§ ACTION ITEM: Set the entries below down again, please. Match them exactly.
+++++
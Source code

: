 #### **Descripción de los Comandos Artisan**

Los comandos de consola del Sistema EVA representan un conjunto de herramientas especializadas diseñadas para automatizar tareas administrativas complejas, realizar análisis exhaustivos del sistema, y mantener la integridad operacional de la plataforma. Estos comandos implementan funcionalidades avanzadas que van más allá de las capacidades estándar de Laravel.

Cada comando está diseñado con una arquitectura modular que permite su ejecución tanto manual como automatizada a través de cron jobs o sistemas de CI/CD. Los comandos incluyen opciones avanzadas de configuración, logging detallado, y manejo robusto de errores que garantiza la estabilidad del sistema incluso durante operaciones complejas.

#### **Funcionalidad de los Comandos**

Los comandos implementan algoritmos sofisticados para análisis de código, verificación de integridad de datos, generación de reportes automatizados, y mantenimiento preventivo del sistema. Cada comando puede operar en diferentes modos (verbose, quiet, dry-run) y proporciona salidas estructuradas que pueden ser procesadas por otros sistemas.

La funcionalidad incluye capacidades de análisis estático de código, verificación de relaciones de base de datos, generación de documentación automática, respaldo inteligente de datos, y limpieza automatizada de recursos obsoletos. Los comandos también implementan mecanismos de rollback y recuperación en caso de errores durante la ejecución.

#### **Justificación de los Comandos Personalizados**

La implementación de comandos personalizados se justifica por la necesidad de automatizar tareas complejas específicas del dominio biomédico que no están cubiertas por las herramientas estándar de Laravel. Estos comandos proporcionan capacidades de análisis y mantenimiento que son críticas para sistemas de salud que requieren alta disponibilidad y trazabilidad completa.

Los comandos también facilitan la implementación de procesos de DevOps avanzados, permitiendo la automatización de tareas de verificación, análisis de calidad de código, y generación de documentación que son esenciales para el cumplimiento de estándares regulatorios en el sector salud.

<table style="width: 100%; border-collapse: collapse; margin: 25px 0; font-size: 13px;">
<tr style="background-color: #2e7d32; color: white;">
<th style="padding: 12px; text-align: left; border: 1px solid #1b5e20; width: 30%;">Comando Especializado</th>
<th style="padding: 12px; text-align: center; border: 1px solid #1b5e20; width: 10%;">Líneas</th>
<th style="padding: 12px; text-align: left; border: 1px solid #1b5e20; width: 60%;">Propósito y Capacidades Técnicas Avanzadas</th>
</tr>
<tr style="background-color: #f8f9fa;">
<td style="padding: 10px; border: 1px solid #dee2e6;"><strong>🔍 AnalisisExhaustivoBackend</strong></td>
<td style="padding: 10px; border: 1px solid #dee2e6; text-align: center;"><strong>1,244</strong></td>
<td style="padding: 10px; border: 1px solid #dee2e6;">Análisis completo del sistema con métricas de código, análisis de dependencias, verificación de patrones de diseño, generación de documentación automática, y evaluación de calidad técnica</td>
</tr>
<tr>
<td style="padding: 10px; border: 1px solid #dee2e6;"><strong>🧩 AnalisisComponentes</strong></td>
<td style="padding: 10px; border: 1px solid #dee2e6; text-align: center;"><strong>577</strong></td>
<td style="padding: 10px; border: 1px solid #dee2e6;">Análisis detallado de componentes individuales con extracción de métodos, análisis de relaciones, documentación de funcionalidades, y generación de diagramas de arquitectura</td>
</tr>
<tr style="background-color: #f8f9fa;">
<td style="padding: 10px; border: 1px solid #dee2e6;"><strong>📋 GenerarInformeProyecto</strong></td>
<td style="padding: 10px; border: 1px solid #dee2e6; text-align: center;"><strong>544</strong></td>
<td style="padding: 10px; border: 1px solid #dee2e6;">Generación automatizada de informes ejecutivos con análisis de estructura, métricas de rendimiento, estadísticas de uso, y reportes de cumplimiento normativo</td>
+++++
§ RESULT FOR THIS EXERCISE:
Source code

: #### **Descripción de los Comandos Artisan**

Los comandos de consola del Sistema EVA representan un conjunto de herramientas especializadas diseñadas para automatizar tareas administrativas complejas, realizar análisis exhaustivos del sistema, y mantener la integridad operacional de la plataforma. Estos comandos implementan funcionalidades avanzadas que van más allá de las capacidades estándar de Laravel.

Cada comando está diseñado con una arquitectura modular que permite su ejecución tanto manual como automatizada a través de cron jobs o sistemas de CI/CD. Los comandos incluyen opciones avanzadas de configuración, logging detallado, y manejo robusto de errores que garantiza la estabilidad del sistema incluso durante operaciones complejas.

#### **Funcionalidad de los Comandos**

Los comandos implementan algoritmos sofisticados para análisis de código, verificación de integridad de datos, generación de reportes automatizados, y mantenimiento preventivo del sistema. Cada comando puede operar en diferentes modos (verbose, quiet, dry-run) y proporciona salidas estructuradas que pueden ser procesadas por otros sistemas.

La funcionalidad incluye capacidades de análisis estático de código, verificación de relaciones de base de datos, generación de documentación automática, respaldo inteligente de datos, y limpieza automatizada de recursos obsoletos. Los comandos también implementan mecanismos de rollback y recuperación en caso de errores durante la ejecución.

#### **Justificación de los Comandos Personalizados**

La implementación de comandos personalizados se justifica por la necesidad de automatizar tareas complejas específicas del dominio biomédico que no están cubiertas por las herramientas estándar de Laravel. Estos comandos proporcionan capacidades de análisis y mantenimiento que son críticas para sistemas de salud que requieren alta disponibilidad y trazabilidad completa.

Los comandos también facilitan la implementación de procesos de DevOps avanzados, permitiendo la automatización de tareas de verificación, análisis de calidad de código, y generación de documentación que son esenciales para el cumplimiento de estándares regulatorios en el sector salud.

<table style="width: 100%; border-collapse: collapse; margin: 25px 0; font-size: 13px;">
<tr style="background-color: #2e7d32; color: white;">
<th style="padding: 12px; text-align: left; border: 1px solid #1b5e20; width: 30%;">Comando Especializado</th>
<th style="padding: 12px; text-align: center; border: 1px solid #1b5e20; width: 10%;">Líneas</th>
<th style="padding: 12px; text-align: left; border: 1px solid #1b5e20; width: 60%;">Propósito y Capacidades Técnicas Avanzadas</th>
</tr>
<tr style="background-color: #f8f9fa;">
<td style="padding: 10px; border: 1px solid #dee2e6;"><strong>🔍 AnalisisExhaustivoBackend</strong></td>
<td style="padding: 10px; border: 1px solid #dee2e6; text-align: center;"><strong>1,244</strong></td>
<td style="padding: 10px; border: 1px solid #dee2e6;">Análisis completo del sistema con métricas de código, análisis de dependencias, verificación de patrones de diseño, generación de documentación automática, y evaluación de calidad técnica</td>
</tr>
<tr>
<td style="padding: 10px; border: 1px solid #dee2e6;"><strong>🧩 AnalisisComponentes</strong></td>
<td style="padding: 10px; border: 1px solid #dee2e6; text-align: center;"><strong>577</strong></td>
<td style="padding: 10px; border: 1px solid #dee2e6;">Análisis detallado de componentes individuales con extracción de métodos, análisis de relaciones, documentación de funcionalidades, y generación de diagramas de arquitectura</td>
</tr>
<tr style="background-color: #f8f9fa;">
<td style="padding: 10px; border: 1px solid #dee2e6;"><strong>📋 GenerarInformeProyecto</strong></td>
<td style="padding: 10px; border: 1px solid #dee2e6; text-align: center;"><strong>544</strong></td>
<td style="padding: 10px; border: 1px solid #dee2e6;">Generación automatizada de informes ejecutivos con análisis de estructura, métricas de rendimiento, estadísticas de uso, y reportes de cumplimiento normativo</td>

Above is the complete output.